» **Problem requirements**:
The line that contains "computed from the" marks the end: retype the data below exactly from its first line through that line.

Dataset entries
--------------------------------------------------

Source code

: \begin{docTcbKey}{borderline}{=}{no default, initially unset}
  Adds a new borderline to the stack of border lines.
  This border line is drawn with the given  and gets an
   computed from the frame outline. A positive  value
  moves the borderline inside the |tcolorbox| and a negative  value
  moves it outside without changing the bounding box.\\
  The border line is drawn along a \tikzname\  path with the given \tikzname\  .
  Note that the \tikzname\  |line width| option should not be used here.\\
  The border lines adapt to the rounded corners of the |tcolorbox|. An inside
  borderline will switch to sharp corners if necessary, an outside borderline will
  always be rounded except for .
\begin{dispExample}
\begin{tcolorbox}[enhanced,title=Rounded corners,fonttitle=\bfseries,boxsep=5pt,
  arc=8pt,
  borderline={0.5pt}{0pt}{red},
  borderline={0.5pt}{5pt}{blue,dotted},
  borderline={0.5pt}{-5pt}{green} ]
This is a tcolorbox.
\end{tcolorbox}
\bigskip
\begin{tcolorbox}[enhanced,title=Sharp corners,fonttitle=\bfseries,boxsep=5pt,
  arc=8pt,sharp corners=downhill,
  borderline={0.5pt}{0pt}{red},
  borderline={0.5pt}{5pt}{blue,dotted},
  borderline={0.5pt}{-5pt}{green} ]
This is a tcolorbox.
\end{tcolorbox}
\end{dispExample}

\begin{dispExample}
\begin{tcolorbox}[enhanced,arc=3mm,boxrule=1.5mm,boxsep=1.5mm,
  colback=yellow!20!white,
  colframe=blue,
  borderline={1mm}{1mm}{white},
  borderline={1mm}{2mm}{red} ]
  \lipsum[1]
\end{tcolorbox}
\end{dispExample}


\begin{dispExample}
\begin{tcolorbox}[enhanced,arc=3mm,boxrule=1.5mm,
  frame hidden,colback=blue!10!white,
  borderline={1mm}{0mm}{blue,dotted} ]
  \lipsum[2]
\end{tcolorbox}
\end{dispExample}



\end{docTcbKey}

--------------------------------------------------

» **Final answer**:
Source code

: \begin{docTcbKey}{borderline}{=}{no default, initially unset}
  Adds a new borderline to the stack of border lines.
  This border line is drawn with the given  and gets an
   computed from the frame outline. A positive  value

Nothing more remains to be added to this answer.